200203003/1.
Datum uitspraak: 5 februari 2003
AFDELING
BESTUURSRECHTSPRAAK
Uitspraak op het hoger beroep van:
[appellant], wonend te [woonplaats],
tegen de uitspraak van de rechtbank te Leeuwarden van 24 april 2002 in het geding tussen:
de raad voor rechtsbijstand te Leeuwarden.
Bij besluit van 25 mei 2000 heeft het bureau rechtsbijstandvoorziening van de raad voor rechtsbijstand te Leeuwarden (hierna: het bureau) een aanvraag van appellant als bedoeld in de Wet op de rechtsbijstand (hierna: de Wrb) afgewezen.
Bij besluit van 7 november 2000 heeft de raad voor rechtsbijstand te Leeuwarden (hierna: de raad) het daartegen ingestelde beroep ongegrond verklaard. Dit besluit en het advies van de commissie voor bezwaar en beroep van 1 september 2000, waarnaar in het besluit wordt verwezen, zijn aangehecht.
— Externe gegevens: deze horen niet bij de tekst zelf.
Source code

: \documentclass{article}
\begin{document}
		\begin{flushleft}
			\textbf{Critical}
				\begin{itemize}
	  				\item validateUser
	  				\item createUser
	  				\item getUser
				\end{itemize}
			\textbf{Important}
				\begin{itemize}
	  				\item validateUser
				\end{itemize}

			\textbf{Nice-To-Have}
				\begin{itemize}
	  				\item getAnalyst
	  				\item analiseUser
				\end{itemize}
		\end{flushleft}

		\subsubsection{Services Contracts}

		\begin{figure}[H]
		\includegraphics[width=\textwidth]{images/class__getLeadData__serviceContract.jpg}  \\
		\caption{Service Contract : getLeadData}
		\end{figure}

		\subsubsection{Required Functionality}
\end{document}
Bij uitspraak van 24 april 2002, verzonden op diezelfde dag, heeft de rechtbank te Leeuwarden (hierna: de rechtbank) het daartegen ingestelde beroep ongegrond verklaard. Deze uitspraak is aangehecht.
Tegen deze uitspraak heeft appellant bij brief van 3 juni 2002, bij de Raad van State ingekomen op diezelfde dag, hoger beroep ingesteld. Deze brief is aangehecht.
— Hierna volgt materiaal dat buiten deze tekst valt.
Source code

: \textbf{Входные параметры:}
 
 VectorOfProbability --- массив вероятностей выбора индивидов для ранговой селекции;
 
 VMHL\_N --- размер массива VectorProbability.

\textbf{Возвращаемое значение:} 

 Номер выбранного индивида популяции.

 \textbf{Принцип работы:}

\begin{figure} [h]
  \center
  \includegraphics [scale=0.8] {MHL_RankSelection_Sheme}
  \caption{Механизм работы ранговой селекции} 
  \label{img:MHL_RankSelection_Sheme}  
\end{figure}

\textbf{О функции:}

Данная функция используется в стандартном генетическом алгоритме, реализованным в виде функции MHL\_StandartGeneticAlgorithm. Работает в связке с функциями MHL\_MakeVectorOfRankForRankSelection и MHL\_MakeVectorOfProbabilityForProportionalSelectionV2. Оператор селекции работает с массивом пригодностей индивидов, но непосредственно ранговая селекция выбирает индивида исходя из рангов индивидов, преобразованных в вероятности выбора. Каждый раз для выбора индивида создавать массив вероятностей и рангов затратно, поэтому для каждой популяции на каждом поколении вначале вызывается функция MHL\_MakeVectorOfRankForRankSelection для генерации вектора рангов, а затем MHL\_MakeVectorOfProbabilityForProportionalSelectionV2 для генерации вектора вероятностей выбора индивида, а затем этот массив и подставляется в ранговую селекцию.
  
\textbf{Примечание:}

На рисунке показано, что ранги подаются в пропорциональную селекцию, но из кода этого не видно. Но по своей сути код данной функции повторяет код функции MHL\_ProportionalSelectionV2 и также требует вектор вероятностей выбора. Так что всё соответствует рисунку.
Bij brief van 11 juli 2002 heeft de raad een memorie van antwoord ingediend.
De zaak is door een meervoudige kamer van de Afdeling verwezen naar een enkelvoudige.
De Afdeling heeft de zaak ter zitting behandeld op 5 december 2002, waar de raad, vertegenwoordigd door mr. J. Hamer, gemachtigde, is verschenen.
2.1. Ingevolge artikel 8, eerste lid, aanhef en onder a, van het Besluit rechtsbijstand- en toevoegcriteria (hierna: het Brt) wordt geen toevoeging verstrekt indien de rechtsbijstand uitsluitend is verzocht voor het indienen van aanvragen om toelating tot Nederland op grond van de Vreemdelingenwet, tenzij de rechtzoekende met onmiddellijke uitzetting of inbewaringstelling wordt bedreigd of de aanvraag betrekking heeft op een verzoek om toelating als vluchteling en niet kan worden volstaan met het verlenen van rechtsbijstand tijdens een spreekuur dat voorafgaat aan het gehoor.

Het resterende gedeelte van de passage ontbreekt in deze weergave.